In 811, Jesse was one of the witnesses of Charlemagne's testament.

===Louis's opponent===
Jesse either withdrew or was excluded from high politics after the accession of Charlemagne's son, Louis, in 814. He attended the synod of Noyon (814) and the synod of Paris (829). In 830, he was one of the leaders of a rebellion against Louis. According to Odbertus, it was Jesse who officiated when the captive empress Judith was forced to become a nun. The emperor soon gained the upper hand. A tribunal of bishops held at Nijmegen in the autumn of 830 under the presidency of Archbishop Ebbo deposed Jesse from his bishopric. Although he was covered by the general pardon issued by Louis in the spring of 831, he seems to have been restored as bishop only after Louis's deposition in 833. Thegan of Trier, biographer and partisan of Louis, criticizes Ebbo harshly for his role in both episodes: "You, with the judgement of others, deposed Jesse from the priesthood, but now you have recalled him to his former rank. Either then or now you showed false judgement."

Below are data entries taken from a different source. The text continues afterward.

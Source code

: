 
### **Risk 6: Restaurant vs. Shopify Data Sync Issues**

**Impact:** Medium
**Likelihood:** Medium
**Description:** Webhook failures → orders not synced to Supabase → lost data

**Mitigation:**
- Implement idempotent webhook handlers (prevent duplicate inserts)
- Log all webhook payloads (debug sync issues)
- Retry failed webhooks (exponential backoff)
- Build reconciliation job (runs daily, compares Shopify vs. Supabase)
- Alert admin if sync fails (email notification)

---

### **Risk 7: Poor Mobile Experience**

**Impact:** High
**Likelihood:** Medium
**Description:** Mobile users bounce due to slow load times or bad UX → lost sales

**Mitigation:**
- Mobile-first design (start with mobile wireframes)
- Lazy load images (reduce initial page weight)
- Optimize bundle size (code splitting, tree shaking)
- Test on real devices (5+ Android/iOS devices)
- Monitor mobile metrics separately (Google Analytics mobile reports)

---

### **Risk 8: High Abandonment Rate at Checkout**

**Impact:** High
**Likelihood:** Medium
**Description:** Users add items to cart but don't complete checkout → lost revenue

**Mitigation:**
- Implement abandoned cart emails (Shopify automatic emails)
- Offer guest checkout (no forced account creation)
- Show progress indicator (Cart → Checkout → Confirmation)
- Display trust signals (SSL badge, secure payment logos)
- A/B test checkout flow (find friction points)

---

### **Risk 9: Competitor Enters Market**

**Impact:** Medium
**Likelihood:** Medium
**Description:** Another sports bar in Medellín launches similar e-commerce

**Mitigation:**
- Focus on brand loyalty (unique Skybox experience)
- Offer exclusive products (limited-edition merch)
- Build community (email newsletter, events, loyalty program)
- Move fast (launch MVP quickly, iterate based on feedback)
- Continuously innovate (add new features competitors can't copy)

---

On 28 February 834, following Louis's restoration, Jesse went into internal exile to the Italian kingdom of Louis's eldest son Lothair. Jesse died in Italy in the autumn of 836 or 837, the year being uncertain. He was the victim of an epidemic that also took the lives of Wala of Corbie, Hugh of Tours and Matfrid of Orléans. The author of the Vita Hludovici attributes his death, between early September and Martinmas (11 November), to the judgement of God.

==Works==
The Epistula de baptismo, an encyclical letter on baptism, was written by Jesse to the clergy of his diocese. This letter may be related to Charlemagne's own encyclical on the topic, written in 811 or 812. It has, however, also been dated about a decade earlier, around 802.

The manuscript Bamberg, Staatliche Bibliothek, Patr. 86 (B.V.13) bears an inscription identifying its original owner as Jesse. According to E. A. Lowe, the bishop probably made use of this manuscript when writing his Epistula de baptismo. Another manuscript probably owned by Jesse is the Gospels of Sainte-Croix (Poitiers, Médiathèque François Mitterrand, 17).